_Your goal_
Copy exactly the line that contains "201634 & 12" plus all remaining lines of the data, and leave out every line before it.

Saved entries
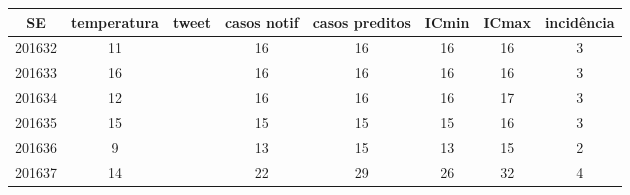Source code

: \begin{tabular}{c|ccccccc}
  \hline
SE & temperatura & tweet & casos notif & casos preditos & ICmin & ICmax & incidência \\ 
  \hline
201632 & 11 &  & 16 & 16 & 16 & 16 & 3 \\ 
  201633 & 16 &  & 16 & 16 & 16 & 16 & 3 \\ 
  201634 & 12 &  & 16 & 16 & 16 & 17 & 3 \\ 
  201635 & 15 &  & 15 & 15 & 15 & 16 & 3 \\ 
  201636 & 9 &  & 13 & 15 & 13 & 15 & 2 \\ 
  201637 & 14 &  & 22 & 29 & 26 & 32 & 4 \\ 
   \hline
\end{tabular}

_Task answer_
  201634 & 12 &  & 16 & 16 & 16 & 17 & 3 \\ 
  201635 & 15 &  & 15 & 15 & 15 & 16 & 3 \\ 
  201636 & 9 &  & 13 & 15 & 13 & 15 & 2 \\ 
  201637 & 14 &  & 22 & 29 & 26 & 32 & 4 \\ 
   \hline
\end{tabular}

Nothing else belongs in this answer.